The data:
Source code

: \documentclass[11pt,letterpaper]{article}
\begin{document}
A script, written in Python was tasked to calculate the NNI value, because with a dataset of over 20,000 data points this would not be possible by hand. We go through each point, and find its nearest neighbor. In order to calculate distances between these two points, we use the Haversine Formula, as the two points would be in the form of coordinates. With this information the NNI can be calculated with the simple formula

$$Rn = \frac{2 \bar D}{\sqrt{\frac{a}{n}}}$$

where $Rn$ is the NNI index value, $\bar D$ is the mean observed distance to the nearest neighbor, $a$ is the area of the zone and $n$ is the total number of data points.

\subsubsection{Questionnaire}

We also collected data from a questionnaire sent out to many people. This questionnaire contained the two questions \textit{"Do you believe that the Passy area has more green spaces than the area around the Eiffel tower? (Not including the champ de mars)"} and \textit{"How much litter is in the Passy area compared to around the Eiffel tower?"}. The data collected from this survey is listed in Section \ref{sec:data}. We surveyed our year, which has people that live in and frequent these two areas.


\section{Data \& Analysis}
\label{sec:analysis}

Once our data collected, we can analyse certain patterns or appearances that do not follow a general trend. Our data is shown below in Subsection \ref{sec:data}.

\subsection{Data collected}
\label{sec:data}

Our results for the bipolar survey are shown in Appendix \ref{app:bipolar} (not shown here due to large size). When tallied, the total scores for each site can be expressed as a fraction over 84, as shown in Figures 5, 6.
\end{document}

Assigned task: Working down the entries above, count each line in which "value" occurs, and state only the resulting number.

Response area: 2